Oliver from Olchfa School and Simon from Elizabeth College, Guernsey both proved a general property of the sequence, namely that each term is the difference of the two previous terms. From this they found that the sequence is a repeating cycle of six values. You may like to consider more general sequences $a, b, b - a, . . .$ with the property that each term is the difference of the two previous terms and investigate whether such sequences are always cyclical.

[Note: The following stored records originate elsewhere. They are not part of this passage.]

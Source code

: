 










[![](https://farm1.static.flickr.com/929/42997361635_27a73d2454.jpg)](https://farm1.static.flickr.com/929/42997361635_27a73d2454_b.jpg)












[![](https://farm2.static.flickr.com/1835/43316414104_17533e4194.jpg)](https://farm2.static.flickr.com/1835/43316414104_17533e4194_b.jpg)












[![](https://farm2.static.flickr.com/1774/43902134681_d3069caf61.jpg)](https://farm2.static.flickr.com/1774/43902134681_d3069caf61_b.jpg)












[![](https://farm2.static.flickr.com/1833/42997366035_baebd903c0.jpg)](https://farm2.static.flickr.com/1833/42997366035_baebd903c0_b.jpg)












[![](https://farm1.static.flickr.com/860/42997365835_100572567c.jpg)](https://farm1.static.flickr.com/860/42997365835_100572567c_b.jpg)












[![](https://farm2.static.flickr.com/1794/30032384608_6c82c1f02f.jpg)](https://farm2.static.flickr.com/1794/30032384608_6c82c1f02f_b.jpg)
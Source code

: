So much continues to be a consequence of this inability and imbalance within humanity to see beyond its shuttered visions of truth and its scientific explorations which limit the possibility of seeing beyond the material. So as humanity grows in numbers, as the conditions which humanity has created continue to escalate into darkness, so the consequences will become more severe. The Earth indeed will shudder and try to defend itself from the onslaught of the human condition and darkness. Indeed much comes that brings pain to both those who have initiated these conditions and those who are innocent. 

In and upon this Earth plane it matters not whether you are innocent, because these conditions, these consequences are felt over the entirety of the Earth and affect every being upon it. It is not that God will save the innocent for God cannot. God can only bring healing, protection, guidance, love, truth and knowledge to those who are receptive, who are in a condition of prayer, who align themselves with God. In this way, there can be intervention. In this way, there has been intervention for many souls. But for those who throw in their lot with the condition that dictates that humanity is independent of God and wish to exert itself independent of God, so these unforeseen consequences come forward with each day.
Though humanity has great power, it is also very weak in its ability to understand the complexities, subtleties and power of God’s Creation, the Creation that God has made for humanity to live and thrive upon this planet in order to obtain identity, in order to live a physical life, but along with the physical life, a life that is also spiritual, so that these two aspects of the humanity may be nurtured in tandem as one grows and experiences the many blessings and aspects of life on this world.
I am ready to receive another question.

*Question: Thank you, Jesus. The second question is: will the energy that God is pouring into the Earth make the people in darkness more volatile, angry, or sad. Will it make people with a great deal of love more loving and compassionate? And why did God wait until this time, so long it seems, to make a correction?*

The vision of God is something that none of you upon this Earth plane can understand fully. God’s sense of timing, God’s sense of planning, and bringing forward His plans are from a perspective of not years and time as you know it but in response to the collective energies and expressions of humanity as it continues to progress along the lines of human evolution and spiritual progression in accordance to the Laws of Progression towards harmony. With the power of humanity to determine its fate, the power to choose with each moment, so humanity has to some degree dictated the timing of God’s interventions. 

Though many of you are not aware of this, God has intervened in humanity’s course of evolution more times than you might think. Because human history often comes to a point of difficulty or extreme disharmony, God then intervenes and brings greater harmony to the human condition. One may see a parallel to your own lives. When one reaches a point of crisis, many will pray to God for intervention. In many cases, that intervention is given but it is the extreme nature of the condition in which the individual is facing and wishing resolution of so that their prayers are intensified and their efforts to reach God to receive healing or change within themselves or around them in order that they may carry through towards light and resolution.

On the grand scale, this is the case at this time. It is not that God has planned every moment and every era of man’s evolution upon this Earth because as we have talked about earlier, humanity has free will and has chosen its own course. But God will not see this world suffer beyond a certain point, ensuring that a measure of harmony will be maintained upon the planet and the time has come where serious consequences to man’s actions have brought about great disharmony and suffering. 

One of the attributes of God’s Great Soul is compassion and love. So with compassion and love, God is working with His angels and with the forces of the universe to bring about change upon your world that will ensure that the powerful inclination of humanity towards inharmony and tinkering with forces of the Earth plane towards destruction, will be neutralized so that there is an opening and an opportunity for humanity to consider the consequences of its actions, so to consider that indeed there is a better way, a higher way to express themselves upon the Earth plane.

This is Oliver's solution:

Let $A_{1} = x + \frac{1}{x} = 1$ and note that $x$ has no real solutions. Let $A_{n} = x^{n} + \frac{1}{x^{n}}$ .

We have $A_{0} = 1 + 1 = 2$ .

For $A_{2} = x^{2} + \frac{1}{x^{2}}$ , as $(x + \frac{1}{x})^{2} = x^{2} + 2 + \frac{1}{x^{2}} = 1$ so $A_{2} = A_{1} - A_{0} = 1 - 2 = - 1$ .

For $A_{3} = x^{3} + \frac{1}{x^{3}}$ , since $A_{2} = x^{2} + \frac{1}{x^{2}} = (x^{2} + \frac{1}{x^{2}}) (x + \frac{1}{x}) = x^{3} + x + \frac{1}{x} + \frac{1}{x^{3}} = A_{3} + A_{1}$ , therefore $A_{3} = A_{2} - A_{1} = - 1 - 1 = - 2$ .

In general $A_{n - 1} = x^{n - 1} + \frac{1}{x^{n - 1}} = (x^{n - 1} + \frac{1}{x^{n - 1}}) (x + \frac{1}{x}) = x^{n} + x^{n - 2} + \frac{1}{x^{n}} + \frac{1}{x^{n - 2}} = A_{n} + A_{n - 2}$ , therefore $A_{n} = A_{n - 1} - A_{n - 2}$ .

From $A_{0} = 2$ and $A_{1} = 1$ we can generate the whole sequence of $A_{n}$ as follows: 2, 1, -1, -2, -1, 1, 2, 1, -1, ... We can see that the sequence is a repeating pattern of 2, 1, -1, -2, -1, 1 for successive values of $n$ with a period of 6.

Rupert from Wales High School noted that:

$x^{3} = - 1$ and hence that $x^{4} = - x$ , $x^{5} = - x^{2}$ and $x^{6} = - x^{3} = 1$ . If $x + \frac{1}{x} = 1$ then $x^{2} - x + 1 = 0$ and $x \neq - 1$ so $(x + 1) (x^{2} - x + 1) = x^{3} + 1 = 0$ . Hence $x$ is the cube root of $- 1$ so $x^{4} = - x$ and $x^{7} = x$ . From this it is easy to show that $x^{n} + \frac{1}{x^{n}}$ takes the values 1, -1, -2, -1, 1, 2, 1, -1, .... cyclically.